Outcome of Plasma Exchange in Acute Liver Failure due to Yellow Phosphorus Poisoning: A Single-center Experience

Srivatsa Angraje, Manikantan Sekar, Biswajit Mishra, Jayakumar Matcha

Keywords : Acute liver failure, Plasma exchange, Poisoning, Yellow phosphorus

Citation Information : Angraje S, Sekar M, Mishra B, Matcha J. Outcome of Plasma Exchange in Acute Liver Failure due to Yellow Phosphorus Poisoning: A Single-center Experience. Indian J Crit Care Med 2021; 25 (9):1020-1025.

DOI: 10.5005/jp-journals-10071-23971

License: CC BY-NC 4.0

Published Online: 08-09-2021

Copyright Statement:  Copyright © 2021; Jaypee Brothers Medical Publishers (P) Ltd.


Abstract

Background: Yellow phosphorus (YP) is a protoplasmic poison that causes acute liver failure (ALF) for which liver transplantation is the definitive modality. Hereby, we present our clinical data on the role of plasma exchange (PE) in ALF due to YP poisoning when liver transplantation is not readily available. Methods: Our study is a prospective observational type, conducted between January 2017 and January 2020, which included patients with ALF due to YP poisoning requiring PE. Clinical features, quantity of poison consumed, and laboratory data before and after PE were noted, and the outcome was documented. Results: This study had 10 patients. The mean age was 30 years. The ratio of male to female being 1.5:1. The amount of YP consumed (median) was 10 gm. Six patients consumed ≤10 gm and four consumed >10 gm.

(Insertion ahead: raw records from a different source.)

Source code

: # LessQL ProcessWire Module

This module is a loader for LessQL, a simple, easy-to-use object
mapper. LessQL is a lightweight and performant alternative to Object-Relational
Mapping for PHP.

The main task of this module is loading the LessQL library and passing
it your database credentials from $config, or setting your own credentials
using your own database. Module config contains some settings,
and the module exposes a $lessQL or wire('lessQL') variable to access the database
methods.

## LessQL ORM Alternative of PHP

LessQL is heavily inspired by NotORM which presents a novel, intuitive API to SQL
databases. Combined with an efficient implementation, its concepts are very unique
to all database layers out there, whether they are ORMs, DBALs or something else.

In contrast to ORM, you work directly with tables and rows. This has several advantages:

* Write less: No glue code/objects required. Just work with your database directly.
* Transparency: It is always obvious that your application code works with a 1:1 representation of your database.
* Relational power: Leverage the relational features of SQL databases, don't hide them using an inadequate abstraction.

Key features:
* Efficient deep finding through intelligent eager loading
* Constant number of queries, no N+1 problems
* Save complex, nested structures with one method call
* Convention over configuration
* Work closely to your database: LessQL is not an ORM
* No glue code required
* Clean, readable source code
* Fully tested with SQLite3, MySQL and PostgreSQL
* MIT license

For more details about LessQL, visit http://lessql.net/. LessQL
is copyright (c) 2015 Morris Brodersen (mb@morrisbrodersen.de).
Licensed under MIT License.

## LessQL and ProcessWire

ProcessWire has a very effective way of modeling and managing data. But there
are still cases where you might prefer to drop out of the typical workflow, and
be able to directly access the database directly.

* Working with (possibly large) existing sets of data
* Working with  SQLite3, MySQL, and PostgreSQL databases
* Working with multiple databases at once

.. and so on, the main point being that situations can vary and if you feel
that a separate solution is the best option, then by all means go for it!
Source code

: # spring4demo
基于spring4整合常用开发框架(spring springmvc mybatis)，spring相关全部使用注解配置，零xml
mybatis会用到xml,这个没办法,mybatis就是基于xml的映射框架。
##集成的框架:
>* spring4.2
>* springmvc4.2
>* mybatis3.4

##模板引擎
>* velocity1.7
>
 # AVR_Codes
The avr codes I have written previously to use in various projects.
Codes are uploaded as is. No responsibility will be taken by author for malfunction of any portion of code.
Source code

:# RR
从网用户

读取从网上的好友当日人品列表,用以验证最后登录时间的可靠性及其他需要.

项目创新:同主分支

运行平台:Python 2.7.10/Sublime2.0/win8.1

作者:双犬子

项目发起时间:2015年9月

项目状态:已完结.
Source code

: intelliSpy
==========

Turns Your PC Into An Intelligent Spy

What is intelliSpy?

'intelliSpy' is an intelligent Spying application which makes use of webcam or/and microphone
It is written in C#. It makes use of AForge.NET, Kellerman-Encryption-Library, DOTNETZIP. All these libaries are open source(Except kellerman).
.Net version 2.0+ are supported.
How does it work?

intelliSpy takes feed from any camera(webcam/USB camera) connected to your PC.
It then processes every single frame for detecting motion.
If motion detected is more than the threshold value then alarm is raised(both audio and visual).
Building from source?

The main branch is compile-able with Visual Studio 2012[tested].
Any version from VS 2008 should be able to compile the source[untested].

The mean of total PE sessions was 3.3. Seven patients (70%) had recovery from ALF, out of which five had consumed <10 gm of YP. Among patients who recovered after consuming YP, the mean day to get admitted to the hospital was 3.6 ± 1.81 (p = 0.017) and the time to start PE was 4.86 ± 1.67 days (p = 0.033). Three patients did not recover from ALF, of whom two expired. Peak total bilirubin (mg/dL) decreased to 2.76 from 9.29 (p = 0.005), serum glutamic oxaloacetic transaminase to 53.5 from 530 (IU/L) (p = 0.005), serum glutamic pyruvic transaminase to 54.5 from 378 (IU/L) (p = 0.005), international normalized ratio to 1.08 from 2.26 (p = 0.008), prothrombin time(s) decreased to 13.3 from 25.5 (p = 0.013), and activated partial thromboplastin time(s) to 24.6 from 40.8 (p = 0.007) post-PE sessions. Conclusions: Our study revealed that the patient outcome depends on the quantity of poison consumed, duration of hospitalization, and time to start PE from the day of YP consumption. PE may be considered as a bridge to liver transplant in ALF patients.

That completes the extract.